La Scala e Milano sono ormai diventate la sua casa, ma il rapporto che la lega alla sua terra e alla sua famiglia è sempre strettissimo, e lo mette bene in evidenza nel libro. Cosa rappresentano questi due posti così distanti ma anche così vicini?
«Mi sento sempre una salentina a Milano! Sono molto legata alla mia terra e alla mia famiglia, e ai valori che mi hanno insegnato. Sono aspetti importantissimi come quelli che mi legano anche a Milano e alla Scala. Devo dire che le due cose coesistono meravigliosamente, nel senso che vedere la mia famiglia e ritornare nella mia terra mi dà la carica giusta per poi affrontare il lavoro alla Scala. Sicuramente senza una delle due non sarei felice, e probabilmente non sarei dove sono».
Il suo è anche un racconto degli incontri fondamentali per lo sviluppo della sua carriera, e li ha ricordati sempre con gratitudine. Focalizzandone solo uno, come è stato quello con Roberto Bolle?

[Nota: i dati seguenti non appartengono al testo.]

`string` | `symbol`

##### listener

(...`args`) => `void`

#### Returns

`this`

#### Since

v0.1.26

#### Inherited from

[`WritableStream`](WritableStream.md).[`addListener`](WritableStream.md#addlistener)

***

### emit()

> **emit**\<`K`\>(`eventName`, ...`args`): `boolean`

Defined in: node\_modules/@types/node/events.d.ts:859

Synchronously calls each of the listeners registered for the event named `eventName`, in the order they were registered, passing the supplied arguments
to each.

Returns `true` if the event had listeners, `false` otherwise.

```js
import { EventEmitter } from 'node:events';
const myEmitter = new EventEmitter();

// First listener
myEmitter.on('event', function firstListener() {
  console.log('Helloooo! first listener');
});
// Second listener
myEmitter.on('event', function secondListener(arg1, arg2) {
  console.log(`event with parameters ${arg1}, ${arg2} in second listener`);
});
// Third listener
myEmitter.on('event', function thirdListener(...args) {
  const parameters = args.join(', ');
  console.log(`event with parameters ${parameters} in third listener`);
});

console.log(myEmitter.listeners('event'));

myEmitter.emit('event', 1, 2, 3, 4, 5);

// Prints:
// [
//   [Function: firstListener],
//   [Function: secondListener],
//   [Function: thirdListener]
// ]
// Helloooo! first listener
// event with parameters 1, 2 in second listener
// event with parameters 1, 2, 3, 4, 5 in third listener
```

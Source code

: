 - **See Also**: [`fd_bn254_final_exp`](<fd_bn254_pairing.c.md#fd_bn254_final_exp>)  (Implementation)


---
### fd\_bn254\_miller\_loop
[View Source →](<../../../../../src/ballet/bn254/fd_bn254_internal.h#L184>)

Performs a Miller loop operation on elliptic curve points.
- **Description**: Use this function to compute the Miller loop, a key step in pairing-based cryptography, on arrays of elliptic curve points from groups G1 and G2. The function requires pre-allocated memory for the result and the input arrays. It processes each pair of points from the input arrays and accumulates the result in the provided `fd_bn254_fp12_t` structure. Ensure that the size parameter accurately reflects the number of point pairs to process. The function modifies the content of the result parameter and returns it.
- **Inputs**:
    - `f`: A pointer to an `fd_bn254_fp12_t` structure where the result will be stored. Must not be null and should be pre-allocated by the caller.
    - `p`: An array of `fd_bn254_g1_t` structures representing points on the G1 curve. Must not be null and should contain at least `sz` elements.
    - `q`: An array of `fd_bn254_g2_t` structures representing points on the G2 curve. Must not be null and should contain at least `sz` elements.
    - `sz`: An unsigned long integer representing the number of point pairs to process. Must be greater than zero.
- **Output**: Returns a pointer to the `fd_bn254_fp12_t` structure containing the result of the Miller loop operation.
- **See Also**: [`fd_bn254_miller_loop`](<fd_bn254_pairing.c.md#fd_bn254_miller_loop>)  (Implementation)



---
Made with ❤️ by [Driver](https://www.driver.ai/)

«Sì, nel libro ho parlato molto degli incontri perché ce ne sono tanti che hanno inciso sul mio percorso. Quello con Roberto è stato uno di questi. Sin dall’inizio mi ha dato tanta fiducia nel volermi accanto nei suoi spettacoli: in fondo ero una ragazza, sì prima ballerina, ma ancora ventiduenne e con poca esperienza. E io gli sarò sempre grata per questa grandissima opportunità che mi ha dato, e sono veramente felice che dopo anni di collaborazioni si sia instaurato un prezioso rapporto di amicizia. Roberto è una persona fantastica, generosa, umile, prodiga di consigli e con i piedi per terra, proprio come tutti i grandi artisti».
>E dal futuro cosa si aspetta?
«È stato un anno pieno di tantissime emozioni, che non ho ancora avuto il tempo di metabolizzare. In questo momento vorrei perciò assaporare meglio queste grandi gioie che la vita mi ha donato. Il futuro? Dieci anni fa, quando fui promossa prima ballerina della Scala, dissi che quello sarebbe stato il mio punto di partenza. E oggi questa nuova incredibile nomina costituirà un nuovo punto di partenza, e mi auguro che la vita non smetta mai di sorprendermi e di regalarmi la felicità».